See also Stephen's jena-client work.
Any transaction needs a context - that can be an explicit transaction
object or it can be encapuslated. For the Jena API, that "something" is
the Dataset.
Whatever the transaction context is, one transaction context can have
only one transaction operation at a time. It is a restriction in TDB
that it's per-thread, and one that might bite (c.f. actors) but the idea
that a transaction has one operation active at a time is quite common
and simplifies thinking about the application. Multiple, truly
concurrent readers inside a single transaction makes some sense to me,
but multiple writers in one transaction seems to me to be a sign of a
weird design risking inconsistent application data views (i.e. needs to
add data-model level locking of some kind).
Instead, to have parallel activity you need multiple transaction
contexts. In JDBC, the transaction context is the connection. Maybe
Jena needs a "connection" concept although it is sort of there already
in the DatasetGraph (= DSG).
The DSG interface gets repurposed. TDB has various layers not all of
which are formally exposed as APIs.
First digression:
In TDB, there are read transactions and write transactions, which is why
begin takes an argument. It is more common to see begin(). TDB could
do this but then the issue of isolation becomes more prominent.

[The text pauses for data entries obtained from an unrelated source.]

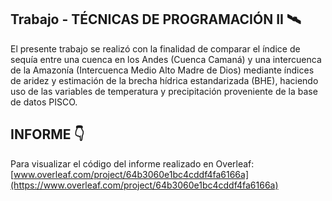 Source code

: ## Trabajo - TÉCNICAS DE PROGRAMACIÓN II 🛰️
El presente trabajo se realizó con la finalidad de comparar el índice de sequía entre una cuenca en los Andes (Cuenca Camaná) y una intercuenca de la Amazonía (Intercuenca Medio Alto Madre de Dios) 
mediante índices de aridez y estimación de la brecha hídrica estandarizada (BHE), haciendo uso de las variables de temperatura y precipitación proveniente de la base de datos PISCO.

## INFORME 👇
Para visualizar el código del informe realizado en Overleaf: [www.overleaf.com/project/64b3060e1bc4cddf4fa6166a](https://www.overleaf.com/project/64b3060e1bc4cddf4fa6166a)
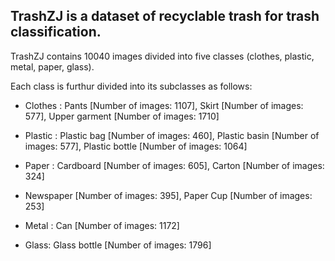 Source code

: ## TrashZJ is a dataset of recyclable trash for trash classification.

TrashZJ contains 10040 images divided into five classes (clothes, plastic, metal, paper, glass).

Each class is furthur divided into its subclasses as follows:

* Clothes : Pants [Number of images: 1107], Skirt [Number of images: 577], Upper garment [Number of images: 1710]

* Plastic : Plastic bag [Number of images: 460], Plastic basin [Number of images: 577], Plastic bottle [Number of images: 1064]

* Paper : Cardboard [Number of images: 605], Carton [Number of images: 324]

* Newspaper [Number of images: 395], Paper Cup [Number of images: 253]

* Metal : Can [Number of images: 1172]

* Glass: Glass bottle [Number of images: 1796]
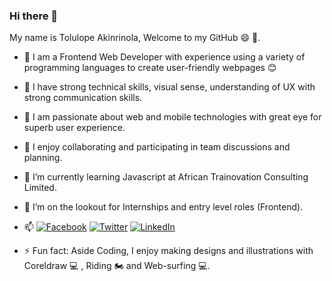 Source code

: ### Hi there 👋

My name is Tolulope Akinrinola, Welcome to my GitHub 😄 👋.



- :man: I am a Frontend Web Developer with experience using a variety of programming languages to create user-friendly webpages 😊

- :blossom: I have strong technical skills, visual sense, understanding of UX with strong communication skills.


- :trident: I am passionate about web and mobile technologies with great eye for superb user experience.
- 👯 I enjoy collaborating and participating in team discussions and planning.
- 🌱 I’m currently learning Javascript at African Trainovation Consulting Limited.
- 🤔 I’m on the lookout for Internships and entry level roles (Frontend).
- 📫 [![Facebook](https://img.shields.io/badge/Facebook-%231877F2.svg?&style=flat-square&logo=facebook&logoColor=white)](https://facebook.com/bossteeh) [![Twitter](https://img.shields.io/badge/Twitter-%231DA1F2.svg?&style=flat-square&logo=twitter&logoColor=white)](https://twitter.com/bossteeh) [![LinkedIn](https://img.shields.io/badge/LinkedIn-%230077B5.svg?&style=flat-square&logo=linkedin&logoColor=white)](https://www.linkedin.com/in/tolulopeakinrinola/)
- ⚡ Fun fact: Aside Coding, I enjoy making designs and illustrations with Coreldraw 💻 , Riding 🏍️ and Web-surfing 💻.

<!--
**bossteeh/bossteeh** is a ✨ _special_ ✨ repository because its `README.md` (this file) appears on your GitHub profile.

Here are some ideas to get you started:

- 🔭 I’m currently working on ...
- 🌱 I’m currently learning ...
- 👯 I’m looking to collaborate on ...
- 🤔 I’m looking for help with ...
- 💬 Ask me about ...
- 📫 How to reach me: ...
- 😄 Pronouns: ...
- ⚡ Fun fact: ...
-->
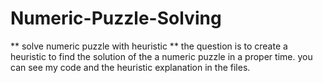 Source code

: # Numeric-Puzzle-Solving
** solve numeric puzzle with heuristic **
the question is to create a heuristic to find the solution of the a numeric puzzle in a proper time. 
you can see my code and the heuristic explanation in the files.
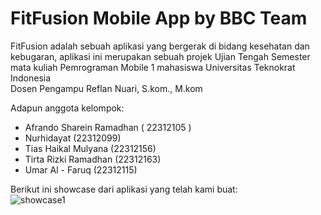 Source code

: # FitFusion Mobile App by BBC Team

FitFusion adalah sebuah aplikasi yang bergerak di bidang kesehatan dan kebugaran, aplikasi ini merupakan sebuah projek Ujian Tengah Semester mata kuliah Pemrograman Mobile 1 mahasiswa Universitas Teknokrat Indonesia  
Dosen Pengampu Reflan Nuari, S.kom., M.kom

Adapun anggota kelompok:
- Afrando Sharein Ramadhan ( 22312105 )
- Nurhidayat (22312099)
- Tias Haikal Mulyana (22312156)
- Tirta Rizki Ramadhan (22312163)
- Umar Al - Faruq (22312115)

Berikut ini showcase dari aplikasi yang telah kami buat:  
![showcase1]()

I expected some questions about why TDB has a different begin method
signature to normal but no one has commented (and below I'll say how it
could be begin()).
TDB isolation level is serializable - it is a natural consequence of the
design and it does cost in needing to keep more write state about for
longer. I think the better application guarantees are worth it; even
more, it's possible to implement a zero-copy design for this (currently
it is one-copy). Reads are repeatable and ranges are consistent. Given
that SPARQL solving is always lots of range scans, this is quite
convenient.
A minor advantage of knowing up-front it is a read transaction is that
the transaction DSG is, in fact, nothing more than a read-only wrapper
on the state of the system at the time the transaction starts. It is
very light-weight. The wrapper just blocks updates to indexes and the
node table. And it's cached anyway.
The use of DSGs is TDB is, from the bottom:
DatasetGraphTDB is the storage access. It is built on top of indexes
and when you first open a location, a DatasetGraphTDB is built whose
indexes are attached to the real storage.
A read transaction on a database that isn't updated, is working almost
directly on the raw storage. The read wrapper is cached so all readers
between changes due a writer are using the same object.
To create a write transaction, the system creates transactional indexes
and builds a DatasetGraphTDB - a transaction view of the storage that
puts chnages in-memory then in the journal, and only eventually gets
round to changing the main database.
Next there is DatasetGraphTxn. Its really only a bit of admin, tieing
the transactional DatasetGraphTDB to a transaction object that tracks
the state of the transaction.
One DatasetGraphTxn is created per transaction and they are one-time
use. There is no reason these can't be used on different threads but
there is an assumption there are no concurrent access (the real
requirement is MRSW).
Passing this DatasetGraphTxn object around is the transaction context.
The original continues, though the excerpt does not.